Recorded data:
------------------------------

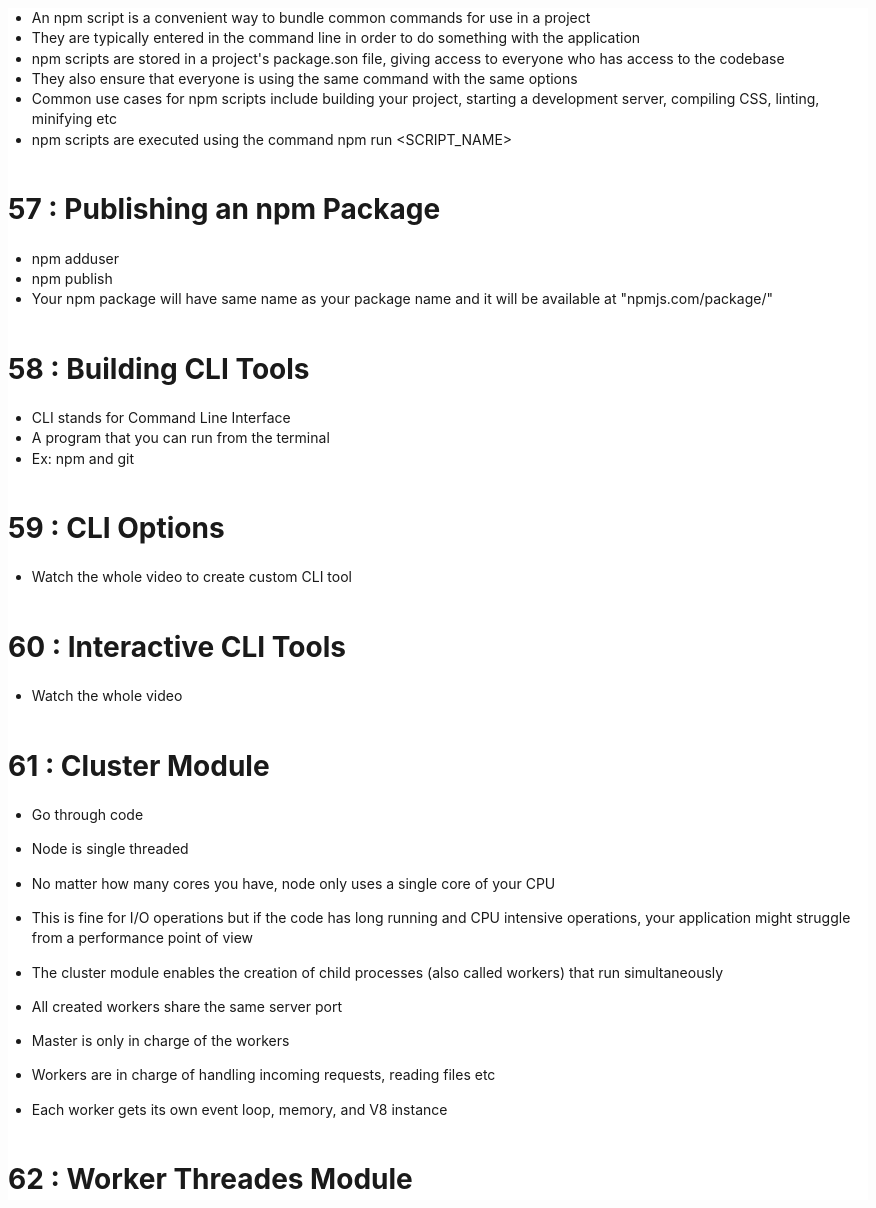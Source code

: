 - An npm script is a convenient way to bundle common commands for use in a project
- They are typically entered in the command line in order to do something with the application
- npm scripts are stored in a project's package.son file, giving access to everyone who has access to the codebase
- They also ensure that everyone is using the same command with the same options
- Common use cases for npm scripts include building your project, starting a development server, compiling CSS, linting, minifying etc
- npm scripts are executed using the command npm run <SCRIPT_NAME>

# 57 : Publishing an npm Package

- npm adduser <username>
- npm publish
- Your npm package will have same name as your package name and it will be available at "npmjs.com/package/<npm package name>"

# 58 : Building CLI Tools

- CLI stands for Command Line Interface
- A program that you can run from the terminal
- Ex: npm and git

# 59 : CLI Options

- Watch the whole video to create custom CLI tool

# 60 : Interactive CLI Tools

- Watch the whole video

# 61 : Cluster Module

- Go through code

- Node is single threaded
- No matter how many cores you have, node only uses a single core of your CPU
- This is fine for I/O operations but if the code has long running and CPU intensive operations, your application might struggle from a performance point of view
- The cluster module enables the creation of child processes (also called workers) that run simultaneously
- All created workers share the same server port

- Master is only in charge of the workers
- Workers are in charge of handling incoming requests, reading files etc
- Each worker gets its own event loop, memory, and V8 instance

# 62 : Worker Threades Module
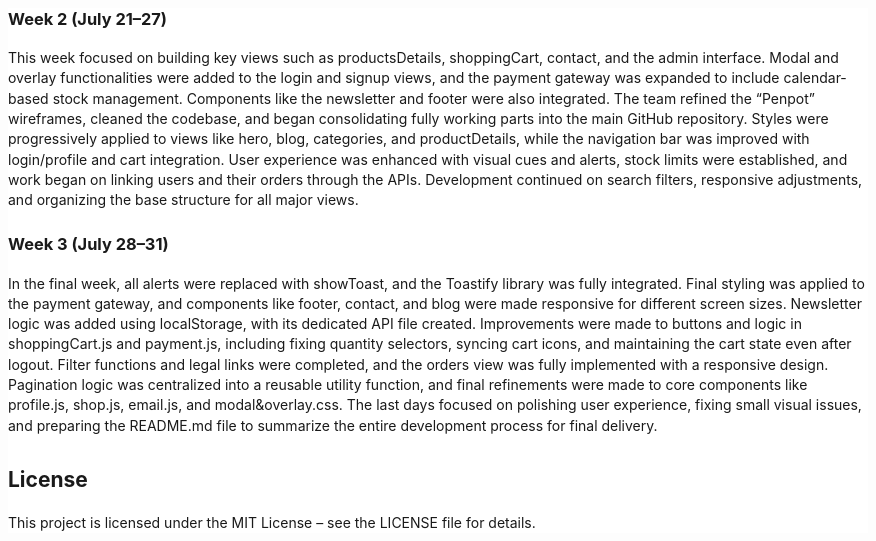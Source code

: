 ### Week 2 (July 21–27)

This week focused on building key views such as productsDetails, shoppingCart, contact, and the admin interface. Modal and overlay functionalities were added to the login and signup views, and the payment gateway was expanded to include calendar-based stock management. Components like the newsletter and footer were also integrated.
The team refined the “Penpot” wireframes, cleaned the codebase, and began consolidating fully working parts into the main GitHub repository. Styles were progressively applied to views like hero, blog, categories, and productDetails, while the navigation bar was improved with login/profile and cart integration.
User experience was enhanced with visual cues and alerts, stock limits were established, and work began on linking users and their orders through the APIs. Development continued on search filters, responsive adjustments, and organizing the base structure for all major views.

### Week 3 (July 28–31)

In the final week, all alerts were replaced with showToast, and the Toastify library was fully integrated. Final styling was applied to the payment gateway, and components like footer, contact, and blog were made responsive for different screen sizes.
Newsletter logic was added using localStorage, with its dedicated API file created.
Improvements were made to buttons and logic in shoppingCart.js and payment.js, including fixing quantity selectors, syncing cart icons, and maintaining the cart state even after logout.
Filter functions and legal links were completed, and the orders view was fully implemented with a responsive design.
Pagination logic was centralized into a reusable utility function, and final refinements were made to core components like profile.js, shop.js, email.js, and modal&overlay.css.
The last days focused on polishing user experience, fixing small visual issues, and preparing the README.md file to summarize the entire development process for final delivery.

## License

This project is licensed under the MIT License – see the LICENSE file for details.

------------------------------

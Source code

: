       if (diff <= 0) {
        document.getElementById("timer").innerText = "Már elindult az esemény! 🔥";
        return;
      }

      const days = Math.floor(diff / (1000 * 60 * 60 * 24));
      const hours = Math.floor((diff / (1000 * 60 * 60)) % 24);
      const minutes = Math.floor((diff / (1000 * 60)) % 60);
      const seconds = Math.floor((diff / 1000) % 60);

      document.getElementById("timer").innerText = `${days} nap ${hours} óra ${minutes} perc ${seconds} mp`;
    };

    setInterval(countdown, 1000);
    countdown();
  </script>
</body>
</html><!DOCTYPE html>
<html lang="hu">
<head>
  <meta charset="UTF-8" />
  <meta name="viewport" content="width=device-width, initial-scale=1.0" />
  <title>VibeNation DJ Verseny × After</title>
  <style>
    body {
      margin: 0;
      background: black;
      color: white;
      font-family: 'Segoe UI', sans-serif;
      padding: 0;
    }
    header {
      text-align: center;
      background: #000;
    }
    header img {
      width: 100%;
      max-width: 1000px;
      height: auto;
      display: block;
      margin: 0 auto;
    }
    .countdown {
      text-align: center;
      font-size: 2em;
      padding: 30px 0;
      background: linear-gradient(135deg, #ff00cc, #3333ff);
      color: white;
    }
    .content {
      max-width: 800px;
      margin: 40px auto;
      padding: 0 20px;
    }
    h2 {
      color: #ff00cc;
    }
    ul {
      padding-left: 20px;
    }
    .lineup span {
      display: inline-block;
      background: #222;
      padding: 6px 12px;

------------------------------

→ How to complete this task
Each line above that contains the string "overlay" counts once; give the number of such lines and nothing more.

→ Exercise response
2